The Conversation on Cannabis is Changing…

Some of our members attended the city council meeting to begin reading into the public record some facts about the racist legacy of cannabis prohibition, and how the current legislation at the state and federal level still allows for risk of disparate treatment of Black/Hispanic/Latino/Native American cannabis users due to the subjectivity and lax oversight on how the laws are enforced. In particular, the paraphernalia laws and ordinances must go.

Paraphernalia laws are blatantly racist and classist. Wealthier, white users can afford edibles and nasal sprays. The poor purchase flower and use chillums, one-hitters, bowls, etc. as they can’t afford to purchase the edibles.

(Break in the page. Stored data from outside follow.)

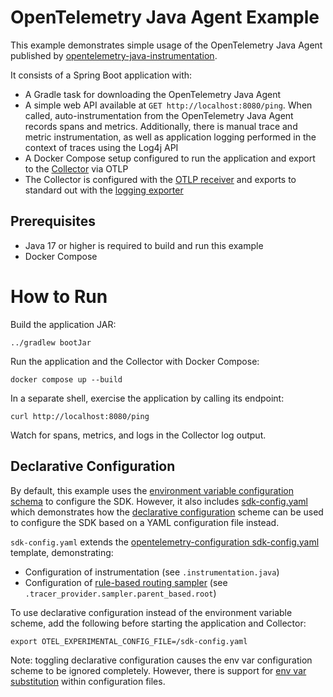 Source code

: # OpenTelemetry Java Agent Example

This example demonstrates simple usage of the OpenTelemetry Java Agent published
by [opentelemetry-java-instrumentation](https://github.com/open-telemetry/opentelemetry-java-instrumentation).

It consists of a Spring Boot application with:

- A Gradle task for downloading the OpenTelemetry Java Agent
- A simple web API available at `GET http://localhost:8080/ping`. When called,
  auto-instrumentation from the OpenTelemetry Java Agent records spans and
  metrics. Additionally, there is manual trace and metric instrumentation, as
  well as application logging performed in the context of traces using the Log4j
  API
- A Docker Compose setup configured to run the application and export to
  the [Collector](https://opentelemetry.io/docs/collector/) via OTLP
- The Collector is configured with
  the [OTLP receiver](https://github.com/open-telemetry/opentelemetry-collector/tree/main/receiver/otlpreceiver)
  and exports to standard out with
  the [logging exporter](https://github.com/open-telemetry/opentelemetry-collector/tree/main/exporter/debugexporter)

## Prerequisites

* Java 17 or higher is required to build and run this example
* Docker Compose

# How to Run

Build the application JAR:

```shell
../gradlew bootJar
```

Run the application and the Collector with Docker Compose:

```shell
docker compose up --build
```

In a separate shell, exercise the application by calling its endpoint:

```shell
curl http://localhost:8080/ping
```

Watch for spans, metrics, and logs in the Collector log output.

## Declarative Configuration

By default, this example uses the [environment variable configuration schema](https://github.com/open-telemetry/opentelemetry-specification/blob/main/specification/configuration/sdk-environment-variables.md) to configure the SDK. However, it also includes [sdk-config.yaml](./sdk-config.yaml) which demonstrates how the [declarative configuration](https://opentelemetry.io/docs/specs/otel/configuration/#declarative-configuration) scheme can be used to configure the SDK based on a YAML configuration file instead.

`sdk-config.yaml` extends the [opentelemetry-configuration sdk-config.yaml](https://github.com/open-telemetry/opentelemetry-configuration/blob/v0.3.0/examples/sdk-config.yaml) template, demonstrating:

- Configuration of instrumentation (see `.instrumentation.java`)
- Configuration of [rule-based routing sampler](https://github.com/open-telemetry/opentelemetry-java-contrib/tree/main/samplers) (see `.tracer_provider.sampler.parent_based.root`)

To use declarative configuration instead of the environment variable scheme, add the following before starting the application and Collector:

```shell
export OTEL_EXPERIMENTAL_CONFIG_FILE=/sdk-config.yaml
```

Note: toggling declarative configuration causes the env var configuration scheme to be ignored completely. However, there is support for [env var substitution](https://opentelemetry.io/docs/specs/otel/configuration/data-model/#environment-variable-substitution) within configuration files.
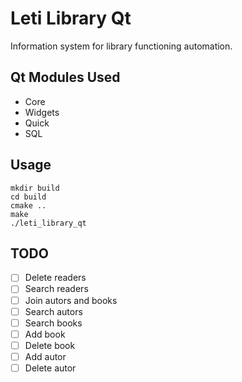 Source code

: # Leti Library Qt
Information system for library functioning automation.

Qt Modules Used
-----

* Core
* Widgets
* Quick
* SQL

Usage
-----

```
mkdir build
cd build
cmake ..
make 
./leti_library_qt
```
TODO
-----

- [ ] Delete readers
- [ ] Search readers
- [ ] Join autors and books
- [ ] Search autors
- [ ] Search books
- [ ] Add book
- [ ] Delete book
- [ ] Add autor
- [ ] Delete autor
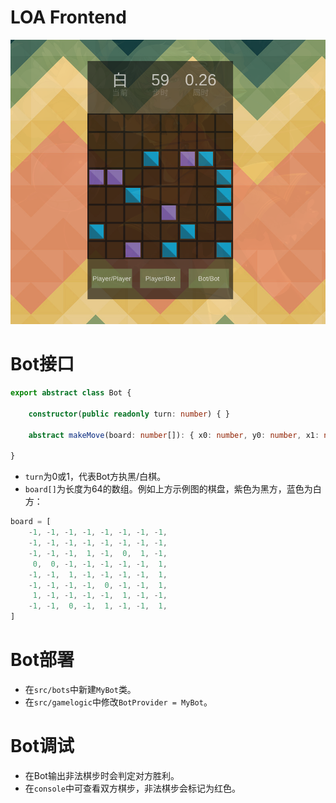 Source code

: # LOA Frontend

![](doc/cover.png)

# Bot接口

```typescript
export abstract class Bot {

	constructor(public readonly turn: number) { }

	abstract makeMove(board: number[]): { x0: number, y0: number, x1: number, y1: number }

}
```

* `turn`为0或1，代表Bot方执黑/白棋。
* `board[]`为长度为64的数组。例如上方示例图的棋盘，紫色为黑方，蓝色为白方：

```javascript
board = [
	-1, -1, -1, -1, -1, -1, -1, -1,
	-1, -1, -1, -1, -1, -1, -1, -1,
	-1, -1, -1,  1, -1,  0,  1, -1,
	 0,  0, -1, -1, -1, -1, -1,  1,
	-1, -1,  1, -1, -1, -1, -1,  1,
	-1, -1, -1, -1,  0, -1, -1,  1,
	 1, -1, -1, -1, -1,  1, -1, -1,
	-1, -1,  0, -1,  1, -1, -1,  1,
]
```

# Bot部署

* 在`src/bots`中新建`MyBot`类。
* 在`src/gamelogic`中修改`BotProvider = MyBot`。

# Bot调试

* 在Bot输出非法棋步时会判定对方胜利。
* 在`console`中可查看双方棋步，非法棋步会标记为红色。

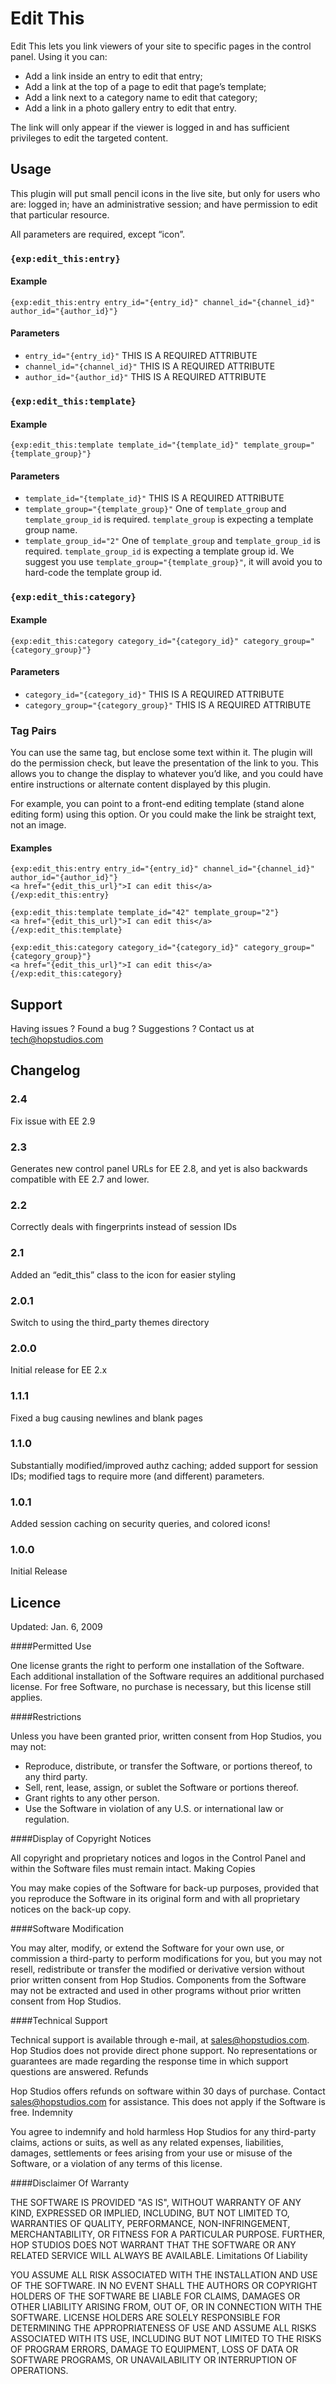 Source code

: # Edit This

Edit This lets you link viewers of your site to specific pages in the control panel.  Using it you can:

- Add a link inside an entry to edit that entry;
- Add a link at the top of a page to edit that page’s template;
- Add a link next to a category name to edit that category;
- Add a link in a photo gallery entry to edit that entry.

The link will only appear if the viewer is logged in and has sufficient privileges to edit the targeted content.

## Usage

This plugin will put small pencil icons in the live site, but only for users who are: logged in; have an administrative session; and have permission to edit that particular resource.

All parameters are required, except “icon”.

### `{exp:edit_this:entry}`

#### Example

```
{exp:edit_this:entry entry_id="{entry_id}" channel_id="{channel_id}" author_id="{author_id}"}  
```

#### Parameters

- `entry_id="{entry_id}"`  THIS IS A REQUIRED ATTRIBUTE
- `channel_id="{channel_id}"`  THIS IS A REQUIRED ATTRIBUTE
- `author_id="{author_id}"` THIS IS A REQUIRED ATTRIBUTE

### `{exp:edit_this:template}`

#### Example

```
{exp:edit_this:template template_id="{template_id}" template_group="{template_group}"}  
```

#### Parameters

- `template_id="{template_id}"` THIS IS A REQUIRED ATTRIBUTE
- `template_group="{template_group}"` One of `template_group` and `template_group_id` is required. `template_group` is expecting a template group name.
- `template_group_id="2"` One of `template_group` and `template_group_id` is required. `template_group_id` is expecting a template group id. We suggest you use `template_group="{template_group}"`, it will avoid you to hard-code the template group id.

### `{exp:edit_this:category}`

#### Example

```
{exp:edit_this:category category_id="{category_id}" category_group="{category_group}"}
```

#### Parameters

- `category_id="{category_id}"` THIS IS A REQUIRED ATTRIBUTE
- `category_group="{category_group}"` THIS IS A REQUIRED ATTRIBUTE

### Tag Pairs

You can use the same tag, but enclose some text within it. The plugin will do the permission check, but leave the presentation of the link to you. This allows you to change the display to whatever you’d like, and you could have entire instructions or alternate content displayed by this plugin.

For example, you can point to a front-end editing template (stand alone editing form) using this option.  Or you could make the link be straight text, not an image.

#### Examples

```
{exp:edit_this:entry entry_id="{entry_id}" channel_id="{channel_id}" author_id="{author_id}"}
<a href="{edit_this_url}">I can edit this</a>
{/exp:edit_this:entry}

{exp:edit_this:template template_id="42" template_group="2"}
<a href="{edit_this_url}">I can edit this</a>
{/exp:edit_this:template}

{exp:edit_this:category category_id="{category_id}" category_group="{category_group}"}
<a href="{edit_this_url}">I can edit this</a>
{/exp:edit_this:category}
```


## Support

Having issues ? Found a bug ? Suggestions ? Contact us at [tech@hopstudios.com](mailto:tech@hopstudios.com)


## Changelog

### 2.4

Fix issue with EE 2.9

### 2.3

Generates new control panel URLs for EE 2.8, and yet is also backwards compatible with EE 2.7 and lower.

### 2.2

Correctly deals with fingerprints instead of session IDs

### 2.1

Added an “edit_this” class to the icon for easier styling

### 2.0.1

Switch to using the third_party themes directory

### 2.0.0

Initial release for EE 2.x

### 1.1.1

Fixed a bug causing newlines and blank pages

### 1.1.0

Substantially modified/improved authz caching; added support for session IDs; modified tags to require more (and different) parameters.

### 1.0.1

Added session caching on security queries, and colored icons!

### 1.0.0

Initial Release



## Licence

Updated: Jan. 6, 2009

####Permitted Use

One license grants the right to perform one installation of the Software. Each additional installation of the Software requires an additional purchased license. For free Software, no purchase is necessary, but this license still applies.

####Restrictions

Unless you have been granted prior, written consent from Hop Studios, you may not:

* Reproduce, distribute, or transfer the Software, or portions thereof, to any third party.
* Sell, rent, lease, assign, or sublet the Software or portions thereof.
* Grant rights to any other person.
* Use the Software in violation of any U.S. or international law or regulation.

####Display of Copyright Notices

All copyright and proprietary notices and logos in the Control Panel and within the Software files must remain intact.
Making Copies

You may make copies of the Software for back-up purposes, provided that you reproduce the Software in its original form and with all proprietary notices on the back-up copy.

####Software Modification

You may alter, modify, or extend the Software for your own use, or commission a third-party to perform modifications for you, but you may not resell, redistribute or transfer the modified or derivative version without prior written consent from Hop Studios. Components from the Software may not be extracted and used in other programs without prior written consent from Hop Studios.

####Technical Support

Technical support is available through e-mail, at sales@hopstudios.com. Hop Studios does not provide direct phone support. No representations or guarantees are made regarding the response time in which support questions are answered.
Refunds

Hop Studios offers refunds on software within 30 days of purchase. Contact sales@hopstudios.com for assistance. This does not apply if the Software is free.
Indemnity

You agree to indemnify and hold harmless Hop Studios for any third-party claims, actions or suits, as well as any related expenses, liabilities, damages, settlements or fees arising from your use or misuse of the Software, or a violation of any terms of this license.

####Disclaimer Of Warranty

THE SOFTWARE IS PROVIDED "AS IS", WITHOUT WARRANTY OF ANY KIND, EXPRESSED OR IMPLIED, INCLUDING, BUT NOT LIMITED TO, WARRANTIES OF QUALITY, PERFORMANCE, NON-INFRINGEMENT, MERCHANTABILITY, OR FITNESS FOR A PARTICULAR PURPOSE. FURTHER, HOP STUDIOS DOES NOT WARRANT THAT THE SOFTWARE OR ANY RELATED SERVICE WILL ALWAYS BE AVAILABLE.
Limitations Of Liability

YOU ASSUME ALL RISK ASSOCIATED WITH THE INSTALLATION AND USE OF THE SOFTWARE. IN NO EVENT SHALL THE AUTHORS OR COPYRIGHT HOLDERS OF THE SOFTWARE BE LIABLE FOR CLAIMS, DAMAGES OR OTHER LIABILITY ARISING FROM, OUT OF, OR IN CONNECTION WITH THE SOFTWARE. LICENSE HOLDERS ARE SOLELY RESPONSIBLE FOR DETERMINING THE APPROPRIATENESS OF USE AND ASSUME ALL RISKS ASSOCIATED WITH ITS USE, INCLUDING BUT NOT LIMITED TO THE RISKS OF PROGRAM ERRORS, DAMAGE TO EQUIPMENT, LOSS OF DATA OR SOFTWARE PROGRAMS, OR UNAVAILABILITY OR INTERRUPTION OF OPERATIONS.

And Black users are over-policed using this law, causing them to enter the justice system for the crime of using this safe plant. Furthermore such laws stigmatize and criminalize addiction, despite the fact that these devices are a legal delivery device that is sold in our city.

“In a related issue, two city residents asked the council to consider striking the drug paraphernalia portion of an amended cannabis possession ordinance adopted two weeks ago. “Some of those devices are used legally by medical marijuana users,” said Heather McMeekan.

McMeekan said the paraphernalia ban is a legacy of previous rigid enforcement and could especially harm students and minorities. She said the portion of the ordinance allowing police to make stops based on detecting the odor of cannabis threatens those who have purchased it legally.

“The sealed medical marijuana in my vehicle leaves a distinctive odor,” McMeekan said.

Emiliano Vera told the city council that he is also opposed to the retention of drug paraphernalia language. “The poorest people in our community would be harmed by these unnecessarily punitive regulations,” he said.”